▶

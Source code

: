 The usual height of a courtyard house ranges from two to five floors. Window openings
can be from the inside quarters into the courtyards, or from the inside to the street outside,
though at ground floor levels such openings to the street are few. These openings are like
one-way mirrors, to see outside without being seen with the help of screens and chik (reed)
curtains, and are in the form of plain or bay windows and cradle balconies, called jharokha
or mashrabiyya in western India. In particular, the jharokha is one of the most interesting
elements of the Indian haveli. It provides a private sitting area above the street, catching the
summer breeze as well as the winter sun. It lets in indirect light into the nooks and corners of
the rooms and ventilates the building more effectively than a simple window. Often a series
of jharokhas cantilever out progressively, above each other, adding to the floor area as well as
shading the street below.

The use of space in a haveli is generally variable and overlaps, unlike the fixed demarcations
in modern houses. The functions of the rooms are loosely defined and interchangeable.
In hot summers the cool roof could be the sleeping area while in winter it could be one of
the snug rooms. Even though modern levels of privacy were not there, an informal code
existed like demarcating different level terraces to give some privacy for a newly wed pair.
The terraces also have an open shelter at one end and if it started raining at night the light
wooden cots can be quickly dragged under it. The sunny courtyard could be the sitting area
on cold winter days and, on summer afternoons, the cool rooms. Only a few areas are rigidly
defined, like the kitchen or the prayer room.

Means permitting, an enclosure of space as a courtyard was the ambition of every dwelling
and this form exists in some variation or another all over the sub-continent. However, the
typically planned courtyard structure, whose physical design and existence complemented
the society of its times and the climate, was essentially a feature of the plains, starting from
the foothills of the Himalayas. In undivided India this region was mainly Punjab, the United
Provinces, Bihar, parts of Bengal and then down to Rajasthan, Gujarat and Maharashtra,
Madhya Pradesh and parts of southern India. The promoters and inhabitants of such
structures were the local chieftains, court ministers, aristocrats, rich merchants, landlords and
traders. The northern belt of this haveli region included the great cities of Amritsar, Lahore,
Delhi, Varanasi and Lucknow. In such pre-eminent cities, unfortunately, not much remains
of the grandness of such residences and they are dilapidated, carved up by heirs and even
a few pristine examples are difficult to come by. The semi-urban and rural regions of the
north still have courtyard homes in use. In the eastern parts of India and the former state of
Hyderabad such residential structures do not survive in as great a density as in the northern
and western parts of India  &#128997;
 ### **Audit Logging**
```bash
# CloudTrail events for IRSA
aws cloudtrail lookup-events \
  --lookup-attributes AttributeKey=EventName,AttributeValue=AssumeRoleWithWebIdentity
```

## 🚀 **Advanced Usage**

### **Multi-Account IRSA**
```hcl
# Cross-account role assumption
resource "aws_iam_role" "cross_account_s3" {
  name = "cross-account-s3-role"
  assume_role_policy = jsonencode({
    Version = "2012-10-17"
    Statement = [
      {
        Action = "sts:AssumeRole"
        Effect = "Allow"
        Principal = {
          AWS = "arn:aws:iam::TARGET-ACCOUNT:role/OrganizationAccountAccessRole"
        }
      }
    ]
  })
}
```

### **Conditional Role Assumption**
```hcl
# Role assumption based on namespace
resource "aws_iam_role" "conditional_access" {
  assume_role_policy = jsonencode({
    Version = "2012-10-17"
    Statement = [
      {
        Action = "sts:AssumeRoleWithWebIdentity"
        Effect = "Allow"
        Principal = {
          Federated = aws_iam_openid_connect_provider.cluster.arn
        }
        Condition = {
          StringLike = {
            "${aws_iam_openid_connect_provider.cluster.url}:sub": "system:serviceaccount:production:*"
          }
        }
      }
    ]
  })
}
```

◀

| Problem statement |
Every line must be copied exactly as it stands above.

| Result of this exercise |
Source code

: The usual height of a courtyard house ranges from two to five floors. Window openings
can be from the inside quarters into the courtyards, or from the inside to the street outside,
though at ground floor levels such openings to the street are few. These openings are like
one-way mirrors, to see outside without being seen with the help of screens and chik (reed)
curtains, and are in the form of plain or bay windows and cradle balconies, called jharokha
or mashrabiyya in western India. In particular, the jharokha is one of the most interesting
elements of the Indian haveli. It provides a private sitting area above the street, catching the
summer breeze as well as the winter sun. It lets in indirect light into the nooks and corners of
the rooms and ventilates the building more effectively than a simple window. Often a series
of jharokhas cantilever out progressively, above each other, adding to the floor area as well as
shading the street below.

The use of space in a haveli is generally variable and overlaps, unlike the fixed demarcations
in modern houses. The functions of the rooms are loosely defined and interchangeable.
In hot summers the cool roof could be the sleeping area while in winter it could be one of
the snug rooms. Even though modern levels of privacy were not there, an informal code
existed like demarcating different level terraces to give some privacy for a newly wed pair.
The terraces also have an open shelter at one end and if it started raining at night the light
wooden cots can be quickly dragged under it. The sunny courtyard could be the sitting area
on cold winter days and, on summer afternoons, the cool rooms. Only a few areas are rigidly
defined, like the kitchen or the prayer room.

Means permitting, an enclosure of space as a courtyard was the ambition of every dwelling
and this form exists in some variation or another all over the sub-continent. However, the
typically planned courtyard structure, whose physical design and existence complemented
the society of its times and the climate, was essentially a feature of the plains, starting from
the foothills of the Himalayas. In undivided India this region was mainly Punjab, the United
Provinces, Bihar, parts of Bengal and then down to Rajasthan, Gujarat and Maharashtra,
Madhya Pradesh and parts of southern India. The promoters and inhabitants of such
structures were the local chieftains, court ministers, aristocrats, rich merchants, landlords and
traders. The northern belt of this haveli region included the great cities of Amritsar, Lahore,
Delhi, Varanasi and Lucknow. In such pre-eminent cities, unfortunately, not much remains
of the grandness of such residences and they are dilapidated, carved up by heirs and even
a few pristine examples are difficult to come by. The semi-urban and rural regions of the
north still have courtyard homes in use. In the eastern parts of India and the former state of
Hyderabad such residential structures do not survive in as great a density as in the northern
and western parts of India  &#128997;
 ### **Audit Logging**
```bash
# CloudTrail events for IRSA
aws cloudtrail lookup-events \
  --lookup-attributes AttributeKey=EventName,AttributeValue=AssumeRoleWithWebIdentity
```

## 🚀 **Advanced Usage**

### **Multi-Account IRSA**
```hcl
# Cross-account role assumption
resource "aws_iam_role" "cross_account_s3" {
  name = "cross-account-s3-role"
  assume_role_policy = jsonencode({
    Version = "2012-10-17"
    Statement = [
      {
        Action = "sts:AssumeRole"
        Effect = "Allow"
        Principal = {
          AWS = "arn:aws:iam::TARGET-ACCOUNT:role/OrganizationAccountAccessRole"
        }
      }
    ]
  })
}
```

### **Conditional Role Assumption**
```hcl
# Role assumption based on namespace
resource "aws_iam_role" "conditional_access" {
  assume_role_policy = jsonencode({
    Version = "2012-10-17"
    Statement = [
      {
        Action = "sts:AssumeRoleWithWebIdentity"
        Effect = "Allow"
        Principal = {
          Federated = aws_iam_openid_connect_provider.cluster.arn
        }
        Condition = {
          StringLike = {
            "${aws_iam_openid_connect_provider.cluster.url}:sub": "system:serviceaccount:production:*"
          }
        }
      }
    ]
  })
}
```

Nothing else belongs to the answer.